Figure 5. CRF Receptor (CRFR) Antagonists prevented the TNFα-induced increase in frequency of mIPSCs.

(A) Histograms depicting the percent changes in mIPSCs during applications of 0 (control), 60-ng/ml TNFα and TNFα (60-ng/ml) with the non- specific CRF receptor blocker, α-helical CRF 9–41 (αHCRF, 1 μM).
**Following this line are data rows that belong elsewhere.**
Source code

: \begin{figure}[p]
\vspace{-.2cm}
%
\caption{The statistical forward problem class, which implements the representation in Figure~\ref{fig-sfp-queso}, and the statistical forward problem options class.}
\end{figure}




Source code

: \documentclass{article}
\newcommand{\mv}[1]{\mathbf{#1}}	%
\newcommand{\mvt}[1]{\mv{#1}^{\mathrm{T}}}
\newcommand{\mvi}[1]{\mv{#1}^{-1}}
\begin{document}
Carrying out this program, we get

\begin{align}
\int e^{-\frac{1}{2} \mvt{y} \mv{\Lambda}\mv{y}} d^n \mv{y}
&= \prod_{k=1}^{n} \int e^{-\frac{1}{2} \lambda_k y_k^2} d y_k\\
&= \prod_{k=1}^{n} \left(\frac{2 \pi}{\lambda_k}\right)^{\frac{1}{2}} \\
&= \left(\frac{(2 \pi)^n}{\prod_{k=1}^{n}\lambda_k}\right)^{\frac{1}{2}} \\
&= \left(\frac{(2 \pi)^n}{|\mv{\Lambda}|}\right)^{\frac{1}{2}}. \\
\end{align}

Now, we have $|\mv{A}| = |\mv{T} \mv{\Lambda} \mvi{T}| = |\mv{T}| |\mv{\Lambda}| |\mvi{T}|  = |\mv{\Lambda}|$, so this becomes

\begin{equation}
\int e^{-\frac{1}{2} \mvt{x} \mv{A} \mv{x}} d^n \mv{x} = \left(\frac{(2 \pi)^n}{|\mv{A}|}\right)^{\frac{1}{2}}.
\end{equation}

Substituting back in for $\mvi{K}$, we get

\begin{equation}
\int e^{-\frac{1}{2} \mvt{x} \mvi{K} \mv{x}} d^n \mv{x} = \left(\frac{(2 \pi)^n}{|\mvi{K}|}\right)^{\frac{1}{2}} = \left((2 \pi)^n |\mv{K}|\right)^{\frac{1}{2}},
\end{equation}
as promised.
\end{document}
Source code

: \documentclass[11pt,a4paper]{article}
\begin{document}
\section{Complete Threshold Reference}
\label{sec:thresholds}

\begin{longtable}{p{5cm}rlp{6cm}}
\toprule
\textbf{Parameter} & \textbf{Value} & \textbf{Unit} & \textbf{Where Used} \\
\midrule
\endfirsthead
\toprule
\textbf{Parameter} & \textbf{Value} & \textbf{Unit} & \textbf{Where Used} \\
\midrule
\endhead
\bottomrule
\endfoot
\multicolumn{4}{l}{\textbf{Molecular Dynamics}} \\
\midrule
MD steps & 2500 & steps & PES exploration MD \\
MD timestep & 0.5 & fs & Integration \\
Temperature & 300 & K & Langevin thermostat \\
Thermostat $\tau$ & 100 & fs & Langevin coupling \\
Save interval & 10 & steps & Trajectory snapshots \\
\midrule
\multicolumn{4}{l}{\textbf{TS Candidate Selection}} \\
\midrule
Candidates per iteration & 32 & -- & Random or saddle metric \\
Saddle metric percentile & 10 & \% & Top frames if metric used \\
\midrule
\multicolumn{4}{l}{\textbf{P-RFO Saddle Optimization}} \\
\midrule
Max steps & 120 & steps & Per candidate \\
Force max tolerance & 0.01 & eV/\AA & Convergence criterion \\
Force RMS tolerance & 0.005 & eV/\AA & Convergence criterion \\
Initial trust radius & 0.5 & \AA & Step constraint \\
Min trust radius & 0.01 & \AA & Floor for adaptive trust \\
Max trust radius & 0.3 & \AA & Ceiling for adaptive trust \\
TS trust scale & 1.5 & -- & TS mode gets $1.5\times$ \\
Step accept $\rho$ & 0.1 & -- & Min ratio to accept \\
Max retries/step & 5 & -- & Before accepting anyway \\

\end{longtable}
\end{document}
Over all the percent changes by the three treatments are significantly different [n=6–8 for individual treatments; F (2, 20)=9.89, p<0.01]. Compared with control, TNFα increased the frequency of mIPSCs (post hoc, LSD test, p < 0.01) while α-helical CRF blocked the effects of TNFα (post hoc, LSD test, p<0.001). (B) Shown are Histograms depicting the TNFα (60 ng/ml) induced increase in frequency of mIPSCs and either a CRF-2- receptor- (TNFα+Ast) or a CRF-1-receptor- (TNFα+NBI) antagonist on this TNFα (60-ng/mL)-induced increase in frequency of mIPSCs. Treatments altered modulation of mIPSCs [n = 6–7 for individual treatments; F (2,17)=5.85, p < 0.05]. While astressin 2B (100 nM) did not have effects on the function of TNFα (post hoc, LSD test no difference between TNFα and TNFα with astressin 2B, p>0.05), NBI 27914 (500 nM) blocked the effects of TNFα (post hoc, TNFα with NBI 27914 significantly less than either TNFα or TNFα with astressin 2B, p<0.01 and p<0.05, respectively). (C) Miniature IPSCs recording before (control) and during application of TNFα (60-ng/ml). Note increase in mIPSC frequency by TNFα. (D) Miniature IPSCs recording before (control) and during application of 60-ng/ml TNFα with 500 nM NBI 27914. In the presence of the CRF1RA, TNFα did not increase frequency of mIPSCs.